Money in Politics
We should get money out of politics. Everyone says it is corrosive and corrupts.
But ask any candidate who lost his last campaign if he could have used more money and I think he’ll say yes.
The problem is not too much money. The problem is narrowly focused sources of money. Narrow money doesn’t work. In plain English, narrowly focused funding sources empower special interests.
In one sense, we don’t like special interests because we are not part of the group. But if we were, we would ignore our own hypocrisy and cheer for our 1st Amendment rights.
There’s probably an algorithm for the correct balance of financial breadth and depth and its political influence.
You want more of the former (breadth) and less of the latter (depth).

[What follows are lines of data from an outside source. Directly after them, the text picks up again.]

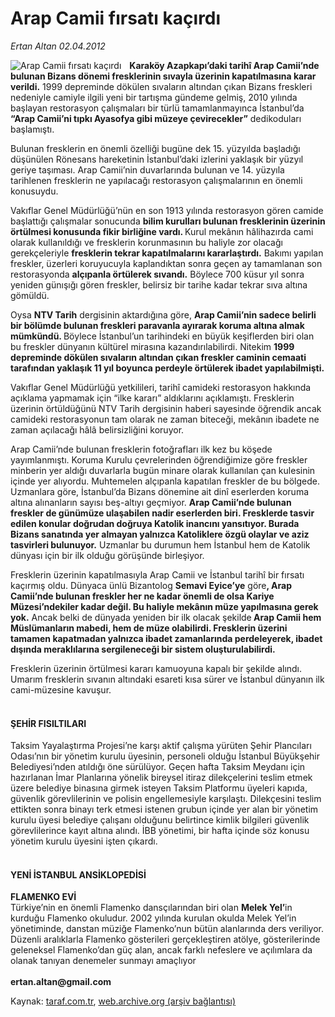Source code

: # Arap Camii fırsatı kaçırdı

*Ertan Altan 02.04.2012*

<div class="yazi"><img align="left" alt="Arap Camii fırsatı kaçırdı" border="0" src="http://www.taraf.com.tr/fotoraflar/makaleler/arap-camii-firsati-kacirdi_3359_orijinal.jpg" style="border-right-width:10px; border-color:#FFFFFF"/><p><strong>Karaköy Azapkapı’daki tarihî Arap Camii’nde bulunan Bizans dönemi fresklerinin sıvayla üzerinin kapatılmasına karar verildi.</strong> 1999 depreminde dökülen sıvaların altından çıkan Bizans freskleri nedeniyle camiyle ilgili yeni bir tartışma gündeme gelmiş, 2010 yılında başlayan restorasyon çalışmaları bir türlü tamamlanmayınca İstanbul’da <strong>“Arap Camii’ni tıpkı Ayasofya gibi müzeye çevirecekler”</strong> dedikoduları başlamıştı.</p>
<p>Bulunan fresklerin en önemli özelliği bugüne dek 15. yüzyılda başladığı düşünülen Rönesans hareketinin İstanbul’daki izlerini yaklaşık bir yüzyıl geriye taşıması. Arap Camii’nin duvarlarında bulunan ve 14. yüzyıla tarihlenen fresklerin ne yapılacağı restorasyon çalışmalarının en önemli konusuydu.</p>
<p>Vakıflar Genel Müdürlüğü’nün en son 1913 yılında restorasyon gören camide başlattığı çalışmalar sonucunda <strong>bilim kurulları bulunan fresklerinin üzerinin örtülmesi konusunda fikir birliğine vardı. </strong>Kurul mekânın hâlihazırda cami olarak kullanıldığı ve fresklerin korunmasının bu haliyle zor olacağı gerekçeleriyle <strong>fresklerin tekrar kapatılmalarını kararlaştırdı.</strong> Bakımı yapılan freskler, üzerleri koruyucuyla kaplandıktan sonra geçen ay tamamlanan son restorasyonda <strong>alçıpanla örtülerek sıvandı.</strong> Böylece 700 küsur yıl sonra yeniden günışığı gören freskler, belirsiz bir tarihe kadar tekrar sıva altına gömüldü.</p>
<p>Oysa <strong>NTV Tarih</strong> dergisinin aktardığına göre, <strong>Arap Camii’nin sadece belirli bir bölümde bulunan freskleri paravanla ayırarak koruma altına almak mümkündü. </strong>Böylece İstanbul’un tarihindeki en büyük keşiflerden biri olan bu freskler dünyanın kültürel mirasına kazandırılabilirdi. Nitekim <strong>1999 depreminde dökülen sıvaların altından çıkan freskler caminin cemaati tarafından yaklaşık 11 yıl boyunca perdeyle örtülerek ibadet yapılabilmişti.</strong></p>
<p>Vakıflar Genel Müdürlüğü yetkilileri, tarihî camideki restorasyon hakkında açıklama yapmamak için “ilke kararı” aldıklarını açıklamıştı. Fresklerin üzerinin örtüldüğünü NTV Tarih dergisinin haberi sayesinde öğrendik ancak camideki restorasyonun tam olarak ne zaman biteceği, mekânın ibadete ne zaman açılacağı hâlâ belirsizliğini koruyor.</p>
<p>Arap Camii’nde bulunan fresklerin fotoğrafları ilk kez bu köşede yayımlanmıştı. Koruma Kurulu çevrelerinden öğrendiğimize göre freskler minberin yer aldığı duvarlarla bugün minare olarak kullanılan çan kulesinin içinde yer alıyordu. Muhtemelen alçıpanla kapatılan freskler de bu bölgede. Uzmanlara göre, İstanbul’da Bizans dönemine ait dinî eserlerden koruma altına alınanların sayısı beş-altıyı geçmiyor. <strong>Arap Camii’nde bulunan freskler de günümüze ulaşabilen nadir eserlerden biri. Fresklerde tasvir edilen konular doğrudan doğruya Katolik inancını yansıtıyor. Burada Bizans sanatında yer almayan yalnızca Katoliklere özgü olaylar ve aziz tasvirleri bulunuyor.</strong> Uzmanlar bu durumun hem İstanbul hem de Katolik dünyası için bir ilk olduğu görüşünde birleşiyor.</p>
<p>Fresklerin üzerinin kapatılmasıyla Arap Camii ve İstanbul tarihî bir fırsatı kaçırmış oldu. Dünyaca ünlü Bizantolog <strong>Semavi Eyice’ye</strong> göre<strong>, Arap Camii’nde bulunan freskler her ne kadar önemli de olsa Kariye Müzesi’ndekiler kadar değil. Bu haliyle mekânın müze yapılmasına gerek yok.</strong> Ancak belki de dünyada yeniden bir ilk olacak şekilde<strong> Arap Camii hem Müslümanların mabedi, hem de müze olabilirdi. Fresklerin üzerini tamamen kapatmadan yalnızca ibadet zamanlarında perdeleyerek, ibadet dışında meraklılarına sergileneceği bir sistem oluşturulabilirdi.</strong></p>
<p>Fresklerin üzerinin örtülmesi kararı kamuoyuna kapalı bir şekilde alındı. Umarım fresklerin sıvanın altındaki esareti kısa sürer ve İstanbul dünyanın ilk cami-müzesine kavuşur.<br/></p>
<h4><br/>ŞEHİR FISILTILARI</h4>
<p>Taksim Yayalaştırma Projesi’ne karşı aktif çalışma yürüten Şehir Plancıları Odası’nın bir yönetim kurulu üyesinin, personeli olduğu İstanbul Büyükşehir Belediyesi’nden atıldığı öne sürülüyor. Geçen hafta Taksim Meydanı için hazırlanan İmar Planlarına yönelik bireysel itiraz dilekçelerini teslim etmek üzere belediye binasına girmek isteyen Taksim Platformu üyeleri kapıda, güvenlik görevlilerinin ve polisin engellemesiyle karşılaştı. Dilekçesini teslim ettikten sonra binayı terk etmesi istenen grubun içinde yer alan bir yönetim kurulu üyesi belediye çalışanı olduğunu belirtince kimlik bilgileri güvenlik görevlilerince kayıt altına alındı. İBB yönetimi, bir hafta içinde söz konusu yönetim kurulu üyesini işten çıkardı.<br/></p>
<h4><br/>YENİ İSTANBUL ANSİKLOPEDİSİ</h4>
<p><strong>FLAMENKO EVİ</strong> <br/>Türkiye’nin en önemli Flamenko dansçılarından biri olan <strong>Melek Yel’</strong>in kurduğu Flamenko okuludur. 2002 yılında kurulan okulda Melek Yel’in yönetiminde, danstan müziğe Flamenko’nun bütün alanlarında ders veriliyor. Düzenli aralıklarla Flamenko gösterileri gerçekleştiren atölye, gösterilerinde geleneksel Flamenko’dan güç alan, ancak farklı nefeslere ve açılımlara da olanak tanıyan denemeler sunmayı amaçlıyor<br/><br/><strong>ertan.altan@gmail.com</strong></p>
</div>

Kaynak: [taraf.com.tr](http://www.taraf.com.tr/ertan-altan/makale-arap-camii-firsati-kacirdi.htm), [web.archive.org (arşiv bağlantısı)](http://web.archive.org/web/20131107064038/http://www.taraf.com.tr/ertan-altan/makale-arap-camii-firsati-kacirdi.htm)

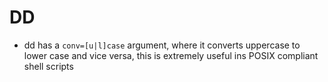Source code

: # DD

* dd has a `conv=[u|l]case` argument, where it converts uppercase to lower case and vice versa, this is extremely useful ins POSIX compliant shell scripts
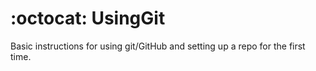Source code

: # :octocat: UsingGit
Basic instructions for using git/GitHub and setting up a repo for the first time.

That’s why candidates prefer small political donations but they know they are difficult to deal with. So they also like bundlers. Bundlers give the appearance of bringing in smaller donations but the candidate only has to deal with a few people who take credit for the contribution and get the privilege of presenting their position on issues as if they represented everyone who passed money through them.
But getting the right mix of broad support, small donations and sufficient capital to cover a campaign that addresses a range of representative views remains a fine balancing act.
Many Sources of Money
Money doesn’t come just from special interests, large corporations, lobbyists and unions. It can also come from other congressmen and committees (RNC, DNC, DSCC) who have been oversubscribed and can pass funding to those candidates who support the party line.
The public doesn’t hear much about this.
So, the key is not to get rid of money in politics. I think that’s almost impossible.
Politicians need to reach their constituents at election time and the cost of doing this gets higher every year. If the media wanted to give every candidate free airtime, free radio time and free space that would reduce the cost for the campaign. But then mass media companies wouldn’t be running a business, would they?
It’s awkward. You give money to your representative to get the word out. He pays a network for airtime. You watch TV and believe the 15-second spot and you vote for him. The only one out-of-pocket is you.
So my opinion is not to support public financing of campaigns (broad) nor is it doing away with special interests (narrow).
It’s not all or nothing. It rarely is.
What the voter wants is for his representative to listen to him anyway, but this is not guaranteed by a small donation or by a vote.
Campaign Finance – Small Donors Matter
I think small donors need to become politically engaged. They must step up to the plate. They need to find a way to collectively express their opinions so that they gain the advantage of representing views that really matter to them.
If individual voters could come together as a group in an ad-hoc way over issues that matter to them, they could easily gain the funding power of a large corporation, union or special interest and hire lobbyists to represent them. It’s a novel idea but completely doable.
You don’t have to contribute to a candidate’s campaign. After all, it is rare that your congressman would hold similar views to every one of yours. Instead, you contribute to an idea, a cause that becomes a piece of legislation.
If just 2,000 people across the country (1/10 of 1% of all voters), agreed to give $25 a month, that would be $50,000 ($600,000 per year), that could go to advocating for a specific issue. Looking at the numbers you realize it wouldn’t take much for the public to take an aggressive stance and really push an agenda forward, effectively competing for the first time on an equal footing with the larger, powerful corporations and other entrenched special interests.
Or maybe $25 is too much to ask and instead we should keep paying for coffee, cable and concerts. Special interests understand that democracy is not free. It’s time you and I put not just our 2 cents in, but also our voice, our cash and our commitment. Or we can sit around grumbling for another four years while the political cycle whirls around us and empties our pockets.